Hysteresis - when prolonged unemployment can become permanent 
Defined as being out of work for more than a year, long-term unemployment is a dangerous development that keeps economists awake at night. It is rising despite the euro's recent revival in fortunes. In Europe, around 15pc of unemployed people have not had a job for more than four years. 
This gradual loss in valuable skills needed to re-enter the workforce, leads to a phenomenon economists have dubbed "hysteresis". This is when periods of prolonged unemployment can become permanent.
The Eurostat figures show that Greece in particular seems to have succumbed to hysteresis. Only a pitiful 8.6pc of unemployed Greeks managed to find work in the second quarter of the year, compared to three months prior. That's lower than some of the poorest parts of the non-EMU Europe - Bulgaria, Poland and Macedonia. 
The numbers reflect a particularly tumultuous period in the country's eurozone future, when crisis talks bought the economy to a halt.
'A sclerotic process takes hold in economies in a state of perma-recession'
But the longer-term trend is clear. Athens and its environs also hold the ignominious title of the long-term unemployment capital of Europe.
Hysteresis is a sclerotic process that takes hold in economies in a state of perma-recession. Greece is arguably the best example in the eurozone – having suffered a downturn of greater magnitude than the US Great Depression of the 1930s.

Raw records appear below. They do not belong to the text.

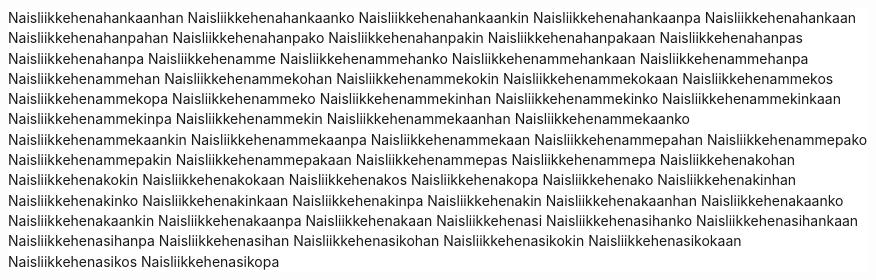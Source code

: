 Naisliikkehenahankaanhan
Naisliikkehenahankaanko
Naisliikkehenahankaankin
Naisliikkehenahankaanpa
Naisliikkehenahankaan
Naisliikkehenahanpahan
Naisliikkehenahanpako
Naisliikkehenahanpakin
Naisliikkehenahanpakaan
Naisliikkehenahanpas
Naisliikkehenahanpa
Naisliikkehenamme
Naisliikkehenammehanko
Naisliikkehenammehankaan
Naisliikkehenammehanpa
Naisliikkehenammehan
Naisliikkehenammekohan
Naisliikkehenammekokin
Naisliikkehenammekokaan
Naisliikkehenammekos
Naisliikkehenammekopa
Naisliikkehenammeko
Naisliikkehenammekinhan
Naisliikkehenammekinko
Naisliikkehenammekinkaan
Naisliikkehenammekinpa
Naisliikkehenammekin
Naisliikkehenammekaanhan
Naisliikkehenammekaanko
Naisliikkehenammekaankin
Naisliikkehenammekaanpa
Naisliikkehenammekaan
Naisliikkehenammepahan
Naisliikkehenammepako
Naisliikkehenammepakin
Naisliikkehenammepakaan
Naisliikkehenammepas
Naisliikkehenammepa
Naisliikkehenakohan
Naisliikkehenakokin
Naisliikkehenakokaan
Naisliikkehenakos
Naisliikkehenakopa
Naisliikkehenako
Naisliikkehenakinhan
Naisliikkehenakinko
Naisliikkehenakinkaan
Naisliikkehenakinpa
Naisliikkehenakin
Naisliikkehenakaanhan
Naisliikkehenakaanko
Naisliikkehenakaankin
Naisliikkehenakaanpa
Naisliikkehenakaan
Naisliikkehenasi
Naisliikkehenasihanko
Naisliikkehenasihankaan
Naisliikkehenasihanpa
Naisliikkehenasihan
Naisliikkehenasikohan
Naisliikkehenasikokin
Naisliikkehenasikokaan
Naisliikkehenasikos
Naisliikkehenasikopa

Permanently depressed growth

Governor of the Bank of England Mark Carney has warned western policymakers to engage in a "race against hysteresis". Mario Draghi of the European Central Bank has surmised it as the process when "cyclical unemployment becomes structural".
But persistent unemployment is not merely a scourge to those who suffer being shut of the workforce.
The euro area is vulnerable to negative shocks and prolonged low growth, with negative spillovers
IMF
Larry Summers - who has revived the notion of "secular stagnation" - has spoken of hysteresis in the same breath as the long-term decline in potential growth rates across the developed world.
They are two sides of the same coin.
The forces of hysteresis are "a shadow cast forward on economic activity” according to Mr Summers. By heightening a natural rate of unemployment, this then has spillover effects which can destroy the future growth of an economy in years to come. It is a self-reinforcing cycle of stagnation and labour force ruin.
Potential growth in the eurozone is now estimated to average just 1pc over the medium term, according to the International Monetary Fund. This "is well below what is needed to reduce unemployment to acceptable levels in many countries," warns the Fund.
How recessions have hit growth potential: Real GDP growth in the US and eurozone (base = 2000)  Photo: IMF
"Because growth prospects are subdued and policy space is limited, the euro area is vulnerable to negative shocks and prolonged low growth, with negative spillovers," says the IMF.

Saving a lost generation

The problem is not new. Similar forces gripped the US during the Great Depression and were seen in Europe during the stagnant 1970s and 1980s.
More than three decades on, they beset the Continent once again. This time round, it has left policymakers scratching their heads. According to European Central Bank's own calculations, the near 11pc unemployment rate is here to stay. Even in an optimistic case, it will only fall to 9pc in 2020 when the eurozone's economic slack has been used up, according to the IMF.
Both Mr Summers and the IMF have called on eurozone authorities to deploy fiscal tools to fight off hysteresis. But the prospect of mass fiscal expansion is not on the cards in an EMU still fixated on hitting budget targets as the best way to insulate it from a new global crisis. 
As for monetary policy, academic economists theorise over raising central bank inflation targets and adding an unemployment mandate to the ECB's single focus on price stability. Yet such debates are divorced from the political reality of the eurozone, where it took years of institutional wrangling for the ECB to carry out its limited foray into QE. 
But Europe's new hysteresis disease is setting in. The longer it stays, the harder it will be to save another lost generation.